▼

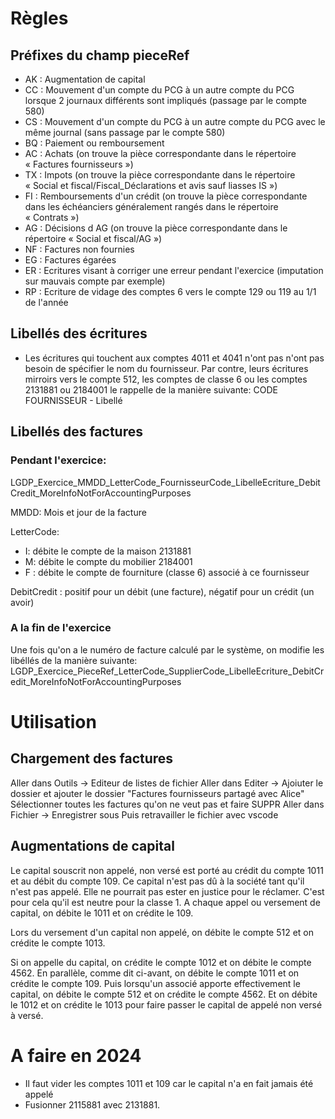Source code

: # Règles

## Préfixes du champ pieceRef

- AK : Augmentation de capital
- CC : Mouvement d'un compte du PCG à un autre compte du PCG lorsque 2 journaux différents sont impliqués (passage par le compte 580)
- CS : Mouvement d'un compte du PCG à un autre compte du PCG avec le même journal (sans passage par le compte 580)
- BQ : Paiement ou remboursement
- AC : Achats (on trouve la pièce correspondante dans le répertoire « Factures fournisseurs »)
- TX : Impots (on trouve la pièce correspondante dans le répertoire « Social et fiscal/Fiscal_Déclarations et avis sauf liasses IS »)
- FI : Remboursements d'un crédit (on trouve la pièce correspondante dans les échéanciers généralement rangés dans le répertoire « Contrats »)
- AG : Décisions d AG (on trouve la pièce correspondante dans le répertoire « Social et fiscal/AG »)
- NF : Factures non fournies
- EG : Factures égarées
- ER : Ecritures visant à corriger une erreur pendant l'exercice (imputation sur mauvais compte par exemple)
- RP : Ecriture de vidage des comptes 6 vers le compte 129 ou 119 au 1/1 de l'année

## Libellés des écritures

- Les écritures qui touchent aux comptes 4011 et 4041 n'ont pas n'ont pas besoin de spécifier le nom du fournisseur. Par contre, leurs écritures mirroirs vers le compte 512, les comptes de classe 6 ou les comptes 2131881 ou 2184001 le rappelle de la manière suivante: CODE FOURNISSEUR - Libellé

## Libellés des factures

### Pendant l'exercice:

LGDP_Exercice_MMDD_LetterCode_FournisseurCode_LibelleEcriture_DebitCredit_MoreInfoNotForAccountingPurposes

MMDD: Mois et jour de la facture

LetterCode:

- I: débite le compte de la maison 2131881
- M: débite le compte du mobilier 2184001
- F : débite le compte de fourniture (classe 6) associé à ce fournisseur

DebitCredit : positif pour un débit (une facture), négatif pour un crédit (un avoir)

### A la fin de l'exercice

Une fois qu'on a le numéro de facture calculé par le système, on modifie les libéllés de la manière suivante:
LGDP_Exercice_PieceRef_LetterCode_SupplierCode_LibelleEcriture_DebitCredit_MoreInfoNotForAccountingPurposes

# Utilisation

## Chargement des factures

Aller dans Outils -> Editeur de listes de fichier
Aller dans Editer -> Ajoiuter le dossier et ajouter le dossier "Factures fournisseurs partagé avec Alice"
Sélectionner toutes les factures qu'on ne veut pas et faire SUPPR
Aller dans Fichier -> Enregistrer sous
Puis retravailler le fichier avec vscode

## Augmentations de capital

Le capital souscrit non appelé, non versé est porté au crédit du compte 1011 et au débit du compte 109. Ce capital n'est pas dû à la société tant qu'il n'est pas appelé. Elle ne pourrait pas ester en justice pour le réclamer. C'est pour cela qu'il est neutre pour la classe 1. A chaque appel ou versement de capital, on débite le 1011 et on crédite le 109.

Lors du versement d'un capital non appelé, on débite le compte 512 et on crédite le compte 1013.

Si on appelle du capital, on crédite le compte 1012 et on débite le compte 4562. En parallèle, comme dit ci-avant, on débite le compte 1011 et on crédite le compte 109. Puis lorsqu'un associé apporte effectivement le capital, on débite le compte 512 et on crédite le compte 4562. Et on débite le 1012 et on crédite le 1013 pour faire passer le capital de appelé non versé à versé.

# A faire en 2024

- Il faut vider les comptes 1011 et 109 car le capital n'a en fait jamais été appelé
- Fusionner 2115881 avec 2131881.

▲
▼

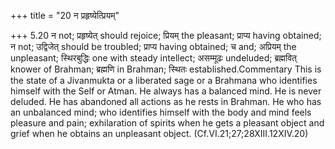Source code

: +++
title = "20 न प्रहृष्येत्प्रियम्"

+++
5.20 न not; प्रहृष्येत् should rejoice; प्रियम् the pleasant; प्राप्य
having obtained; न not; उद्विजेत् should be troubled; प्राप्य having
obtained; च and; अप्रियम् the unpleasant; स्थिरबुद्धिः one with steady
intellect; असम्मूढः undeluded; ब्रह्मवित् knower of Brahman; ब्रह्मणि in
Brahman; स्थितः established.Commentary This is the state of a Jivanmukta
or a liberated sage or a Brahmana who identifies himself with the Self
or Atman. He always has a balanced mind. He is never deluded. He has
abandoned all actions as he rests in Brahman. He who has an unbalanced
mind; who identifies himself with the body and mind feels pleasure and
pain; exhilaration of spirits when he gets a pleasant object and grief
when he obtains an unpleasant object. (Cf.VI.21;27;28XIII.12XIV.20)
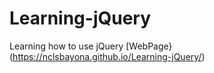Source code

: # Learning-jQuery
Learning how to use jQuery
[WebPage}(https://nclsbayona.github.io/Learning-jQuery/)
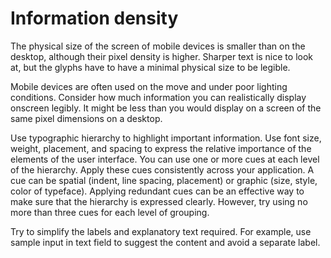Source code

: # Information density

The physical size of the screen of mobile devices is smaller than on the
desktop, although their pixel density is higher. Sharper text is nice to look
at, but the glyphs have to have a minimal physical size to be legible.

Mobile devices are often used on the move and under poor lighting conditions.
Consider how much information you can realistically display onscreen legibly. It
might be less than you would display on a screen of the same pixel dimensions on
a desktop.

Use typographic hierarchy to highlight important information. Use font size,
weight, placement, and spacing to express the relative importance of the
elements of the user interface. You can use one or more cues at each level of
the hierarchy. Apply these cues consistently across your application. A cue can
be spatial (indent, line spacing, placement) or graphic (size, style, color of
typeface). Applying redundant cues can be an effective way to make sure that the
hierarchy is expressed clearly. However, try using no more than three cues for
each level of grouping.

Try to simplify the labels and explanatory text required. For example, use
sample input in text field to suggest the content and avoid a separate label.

▲

Scan the listing above for the line that has "## Préfixes du champ pieceRef", then copy exactly from that line through the line that has "## Libellés des écritures".

## Préfixes du champ pieceRef

- AK : Augmentation de capital
- CC : Mouvement d'un compte du PCG à un autre compte du PCG lorsque 2 journaux différents sont impliqués (passage par le compte 580)
- CS : Mouvement d'un compte du PCG à un autre compte du PCG avec le même journal (sans passage par le compte 580)
- BQ : Paiement ou remboursement
- AC : Achats (on trouve la pièce correspondante dans le répertoire « Factures fournisseurs »)
- TX : Impots (on trouve la pièce correspondante dans le répertoire « Social et fiscal/Fiscal_Déclarations et avis sauf liasses IS »)
- FI : Remboursements d'un crédit (on trouve la pièce correspondante dans les échéanciers généralement rangés dans le répertoire « Contrats »)
- AG : Décisions d AG (on trouve la pièce correspondante dans le répertoire « Social et fiscal/AG »)
- NF : Factures non fournies
- EG : Factures égarées
- ER : Ecritures visant à corriger une erreur pendant l'exercice (imputation sur mauvais compte par exemple)
- RP : Ecriture de vidage des comptes 6 vers le compte 129 ou 119 au 1/1 de l'année

## Libellés des écritures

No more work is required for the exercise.